Peut-on rire de tout avec notre Belle Jeunesse ?

Ph Randa.jpgLa chronique
de Philippe Randa
 
Connaissez-vous L’Actu ? Non ? C’est que vous n’êtes alors ni parent, ni adolescent… Car L’Actu, c’est le quotidien de « l’actualité en dix minutes », soit 8 pages en couleurs, en articles courts, en brèves et en dessins humoristiques, publié à l’intention des collégien(ne)s et lycéen(ne)s, « dès 14 ans », afin de les inciter à s’intéresser à la vie publique… et l’on se doute que son but, fort louable, est également de leur donner l’habitude de lire un journal… Plus tard, ils passeront ainsi plus facilement à la lecture des grands médias nationaux, espère-t-on. Pourquoi pas !

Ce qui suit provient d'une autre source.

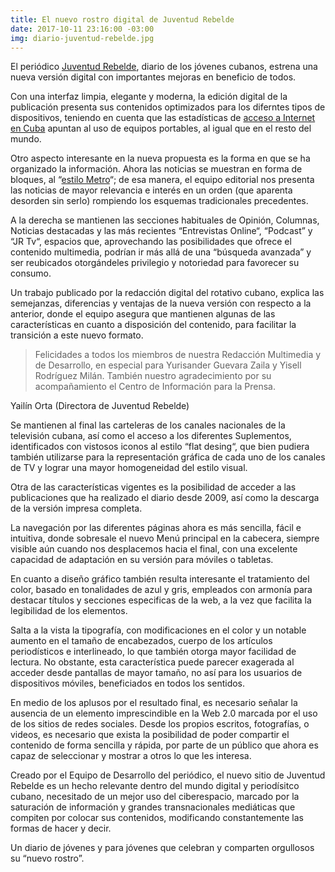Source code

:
 ```yaml
---
title: El nuevo rostro digital de Juventud Rebelde
date: 2017-10-11 23:16:00 -03:00
img: diario-juventud-rebelde.jpg
---
```


El periódico [Juventud Rebelde](http://www.juventudrebelde.cu), diario de los jóvenes cubanos, estrena una nueva versión digital con importantes mejoras en beneficio de todos.

Con una interfaz limpia, elegante y moderna, la edición digital de la publicación presenta sus contenidos optimizados para los diferntes tipos de dispositivos, teniendo en cuenta que las estadísticas de [acceso a Internet en Cuba](http://www.granma.cu/cuba/2017-06-13/desconectarse-a-la-cubana-retos-de-un-nuevo-usuario-13-06-2017-22-06-01) apuntan al uso de equipos portables, al igual que en el resto del mundo.

Otro aspecto interesante en la nueva propuesta es la forma en que se ha organizado la información. Ahora las noticias se muestran en forma de bloques, al “[estilo Metro](https://norfipc.com/web/el-estilo-metro-windows-8-paginas-internet.html)“; de esa manera, el equipo editorial nos presenta las noticias de mayor relevancia e interés en un orden (que aparenta desorden sin serlo) rompiendo los esquemas tradicionales precedentes.

A la derecha se mantienen las secciones habituales de Opinión, Columnas, Noticias destacadas y las más recientes “Entrevistas Online“, “Podcast” y “JR Tv“, espacios que, aprovechando las posibilidades que ofrece el contenido multimedia, podrían ir más allá de una “búsqueda avanzada” y ser reubicados otorgándeles privilegio y notoriedad para favorecer su consumo.

Un trabajo publicado por la redacción digital del rotativo cubano, explica las semejanzas, diferencias y ventajas de la nueva versión con respecto a la anterior, donde el equipo asegura que mantienen algunas de las características en cuanto a disposición del contenido, para facilitar la transición a este nuevo formato.
 
> Felicidades a todos los miembros de nuestra Redacción Multimedia y de Desarrollo, en especial para Yurisander Guevara Zaila y Yisell Rodríguez Milán. También nuestro agradecimiento por su acompañamiento el Centro de Información para la Prensa.

Yailín Orta (Directora de Juventud Rebelde)

Se mantienen al final las carteleras de los canales nacionales de la televisión cubana, así como el acceso a los diferentes Suplementos, identificados con vistosos iconos al estilo “flat desing“, que bien pudiera también utilizarse para la representación gráfica de cada uno de los canales de TV y lograr una mayor homogeneidad del estilo visual.

Otra de las características vigentes es la posibilidad de acceder a las publicaciones que ha realizado el diario desde 2009, así como la descarga de la versión impresa completa.

La navegación por las diferentes páginas ahora es más sencilla, fácil e intuitiva, donde sobresale el nuevo Menú principal en la cabecera, siempre visible aún cuando nos desplacemos hacia el final, con una excelente capacidad de adaptación en su versión para móviles o tabletas.

En cuanto a diseño gráfico también resulta interesante el tratamiento del color, basado en tonalidades de azul y gris, empleados con armonía para destacar títulos y secciones especificas de la web, a la vez que facilita la legibilidad de los elementos.

Salta a la vista la tipografía, con modificaciones en el color y un notable aumento en el tamaño de encabezados, cuerpo de los artículos periodísticos e interlineado, lo que también otorga mayor facilidad de lectura. No obstante, esta característica puede parecer exagerada al acceder desde pantallas de mayor tamaño, no así para los usuarios de dispositivos móviles, beneficiados en todos los sentidos.

En medio de los aplusos por el resultado final, es necesario señalar la ausencia de un elemento imprescindible en la Web 2.0 marcada por el uso de los sitios de redes sociales. Desde los propios escritos, fotografías, o videos, es necesario que exista la posibilidad de poder compartir el contenido de forma sencilla y rápida, por parte de un público que ahora es capaz de seleccionar y mostrar a otros lo que les interesa.

Creado por el Equipo de Desarrollo del periódico, el nuevo sitio de Juventud Rebelde es un hecho relevante dentro del mundo digital y periodísitco cubano, necesitado de un mejor uso del ciberespacio, marcado por la saturación de información y grandes transnacionales mediáticas que compiten por colocar sus contenidos, modificando constantemente las formas de hacer y decir.

Un diario de jóvenes y para jóvenes que celebran y comparten orgullosos su  “nuevo rostro”.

Soyons juste, les articles sont plutôt honnêtes, davantage en tous cas que la plupart de ceux publiés dans la Presse que j’appellerais par commodité « adulte », en témoigne le « dossier » consacré il y a quelques mois à la présidente du Front national qui faisait alors la Une avec ce titre « Et si Marine Le Pen était Présidente, à quoi ressemblerait la France ? » : une présentation objective, sans complaisance, mais sans haineuse dénonciation non plus : « scandaleusement banale » a-t-on pu lire ensuite sur Internet où beaucoup de commentaires ont fustigé l’initiative du quotidien…

Il en est ainsi du ton général de ce journal qui parvient à traiter chaque jour l’ensemble de l’actualité française et mondial avec un incontestable professionnalisme.

Remarquons également que les huit pages sont entièrement consacrées à l’information : aucune publicité n’envahit les colonnes, ce qui fait qu’il y a davantage à lire dans ces huit pages quotidiennes pour adolescent(e)s que dans n’importe quel autre quotidien « gratuit » tel 20 minutes, Métro, Direct matin (ou Soir), Paru Vendu, pour ne citer que les titres le plus connus du genre.

Toutefois, le « dessin du jour » (N°3586 du 13 octobre 2011) de Yacine, dessinateur attitré du quotidien, à l’incontestable talent et à l’humour certain, pose peut-être un problème déontologique concernant justement ce quotidien de la jeunesse.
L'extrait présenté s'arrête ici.